TASK ITEM - Go through the data below and work out how many lines contain "oder"; the answer is the number alone.
# # #
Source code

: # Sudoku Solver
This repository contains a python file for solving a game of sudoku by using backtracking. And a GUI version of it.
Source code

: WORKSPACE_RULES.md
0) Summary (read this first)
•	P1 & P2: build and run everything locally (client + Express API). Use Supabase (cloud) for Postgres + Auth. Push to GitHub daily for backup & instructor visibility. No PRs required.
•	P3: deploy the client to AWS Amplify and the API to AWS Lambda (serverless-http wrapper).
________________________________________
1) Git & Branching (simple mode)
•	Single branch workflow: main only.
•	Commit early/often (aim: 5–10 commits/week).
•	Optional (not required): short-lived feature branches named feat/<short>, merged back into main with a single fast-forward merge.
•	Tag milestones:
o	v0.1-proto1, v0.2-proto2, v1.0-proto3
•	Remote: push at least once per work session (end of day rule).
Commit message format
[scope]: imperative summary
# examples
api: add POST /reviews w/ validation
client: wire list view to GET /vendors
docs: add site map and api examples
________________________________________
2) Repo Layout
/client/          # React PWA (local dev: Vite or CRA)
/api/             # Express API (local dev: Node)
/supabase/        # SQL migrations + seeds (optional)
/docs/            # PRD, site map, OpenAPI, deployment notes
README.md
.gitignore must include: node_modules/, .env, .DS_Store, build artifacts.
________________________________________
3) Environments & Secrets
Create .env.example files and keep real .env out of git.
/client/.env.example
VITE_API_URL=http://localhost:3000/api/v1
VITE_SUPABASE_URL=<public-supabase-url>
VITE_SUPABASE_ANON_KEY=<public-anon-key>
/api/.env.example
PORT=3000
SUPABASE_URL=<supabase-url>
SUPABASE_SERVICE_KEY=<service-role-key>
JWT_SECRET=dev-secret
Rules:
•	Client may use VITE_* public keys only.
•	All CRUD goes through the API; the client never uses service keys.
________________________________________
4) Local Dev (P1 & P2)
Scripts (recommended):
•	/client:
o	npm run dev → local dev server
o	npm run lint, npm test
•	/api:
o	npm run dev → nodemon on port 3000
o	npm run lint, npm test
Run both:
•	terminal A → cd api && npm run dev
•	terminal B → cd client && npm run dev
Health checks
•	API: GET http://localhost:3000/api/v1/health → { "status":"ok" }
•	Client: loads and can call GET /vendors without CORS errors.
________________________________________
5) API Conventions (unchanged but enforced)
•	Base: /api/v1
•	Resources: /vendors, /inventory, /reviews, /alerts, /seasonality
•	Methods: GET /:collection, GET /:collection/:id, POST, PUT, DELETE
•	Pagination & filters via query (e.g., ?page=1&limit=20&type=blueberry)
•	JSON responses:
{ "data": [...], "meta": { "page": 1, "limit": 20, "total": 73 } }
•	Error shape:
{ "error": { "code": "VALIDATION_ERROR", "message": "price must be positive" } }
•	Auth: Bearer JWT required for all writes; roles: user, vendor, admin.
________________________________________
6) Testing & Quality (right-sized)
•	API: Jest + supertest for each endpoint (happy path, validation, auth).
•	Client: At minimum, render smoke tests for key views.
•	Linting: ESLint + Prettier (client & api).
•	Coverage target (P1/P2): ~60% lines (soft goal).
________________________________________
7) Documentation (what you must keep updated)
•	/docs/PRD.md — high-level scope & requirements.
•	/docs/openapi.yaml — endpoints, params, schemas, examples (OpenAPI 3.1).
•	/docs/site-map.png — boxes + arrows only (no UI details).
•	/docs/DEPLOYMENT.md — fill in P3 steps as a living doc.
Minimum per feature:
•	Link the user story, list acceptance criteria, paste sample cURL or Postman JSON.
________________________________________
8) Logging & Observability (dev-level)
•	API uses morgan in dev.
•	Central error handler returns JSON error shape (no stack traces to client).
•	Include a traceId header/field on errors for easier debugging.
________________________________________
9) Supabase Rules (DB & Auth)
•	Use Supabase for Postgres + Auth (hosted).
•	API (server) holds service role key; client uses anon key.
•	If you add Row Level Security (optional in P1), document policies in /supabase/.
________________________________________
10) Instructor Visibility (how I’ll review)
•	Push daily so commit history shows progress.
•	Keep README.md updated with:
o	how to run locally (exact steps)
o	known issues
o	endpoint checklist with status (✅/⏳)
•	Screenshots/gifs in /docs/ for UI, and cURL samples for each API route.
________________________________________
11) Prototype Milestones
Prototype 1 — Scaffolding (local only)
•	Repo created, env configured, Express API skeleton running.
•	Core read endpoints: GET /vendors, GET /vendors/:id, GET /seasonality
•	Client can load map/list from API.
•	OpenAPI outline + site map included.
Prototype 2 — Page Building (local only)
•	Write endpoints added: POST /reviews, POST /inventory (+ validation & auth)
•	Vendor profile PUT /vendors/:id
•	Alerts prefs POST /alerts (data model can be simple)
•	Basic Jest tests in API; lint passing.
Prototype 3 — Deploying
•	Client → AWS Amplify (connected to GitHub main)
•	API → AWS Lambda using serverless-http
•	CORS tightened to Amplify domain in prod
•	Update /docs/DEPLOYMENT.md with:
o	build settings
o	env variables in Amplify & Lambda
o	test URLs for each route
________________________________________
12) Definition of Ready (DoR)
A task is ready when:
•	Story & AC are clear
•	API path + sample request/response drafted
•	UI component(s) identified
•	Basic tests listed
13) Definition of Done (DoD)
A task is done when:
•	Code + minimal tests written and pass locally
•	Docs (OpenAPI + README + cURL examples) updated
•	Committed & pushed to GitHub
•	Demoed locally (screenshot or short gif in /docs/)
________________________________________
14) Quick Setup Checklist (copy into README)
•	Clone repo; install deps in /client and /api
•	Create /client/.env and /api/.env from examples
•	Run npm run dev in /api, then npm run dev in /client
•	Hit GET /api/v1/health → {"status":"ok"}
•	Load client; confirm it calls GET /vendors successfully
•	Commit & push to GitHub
# # #
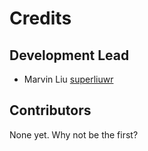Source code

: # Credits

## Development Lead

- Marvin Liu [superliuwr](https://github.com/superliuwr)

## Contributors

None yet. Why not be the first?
# # #
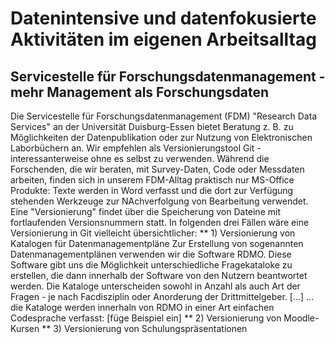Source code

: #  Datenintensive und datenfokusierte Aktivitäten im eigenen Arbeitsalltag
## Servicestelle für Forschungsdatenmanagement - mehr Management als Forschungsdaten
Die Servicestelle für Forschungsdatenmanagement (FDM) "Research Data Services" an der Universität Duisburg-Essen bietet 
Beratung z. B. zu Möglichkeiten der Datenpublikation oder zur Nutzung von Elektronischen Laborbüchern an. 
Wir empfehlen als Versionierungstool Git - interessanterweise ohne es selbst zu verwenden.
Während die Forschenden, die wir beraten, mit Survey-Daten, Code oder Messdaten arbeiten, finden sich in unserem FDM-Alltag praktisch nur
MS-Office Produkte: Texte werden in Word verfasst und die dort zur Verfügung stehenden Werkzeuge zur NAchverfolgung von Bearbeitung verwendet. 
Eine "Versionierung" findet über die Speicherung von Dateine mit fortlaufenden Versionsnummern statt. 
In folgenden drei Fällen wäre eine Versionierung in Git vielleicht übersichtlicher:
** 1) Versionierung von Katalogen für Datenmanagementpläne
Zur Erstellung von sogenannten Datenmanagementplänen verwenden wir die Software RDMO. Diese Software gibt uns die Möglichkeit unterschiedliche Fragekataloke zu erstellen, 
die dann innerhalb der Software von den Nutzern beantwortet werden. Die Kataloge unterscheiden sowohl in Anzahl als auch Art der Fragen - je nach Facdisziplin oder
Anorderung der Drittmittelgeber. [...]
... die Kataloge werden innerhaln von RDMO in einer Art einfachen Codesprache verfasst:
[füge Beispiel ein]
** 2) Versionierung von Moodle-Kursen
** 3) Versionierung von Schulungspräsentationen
# # #
RESULT FOR THIS TASK - 3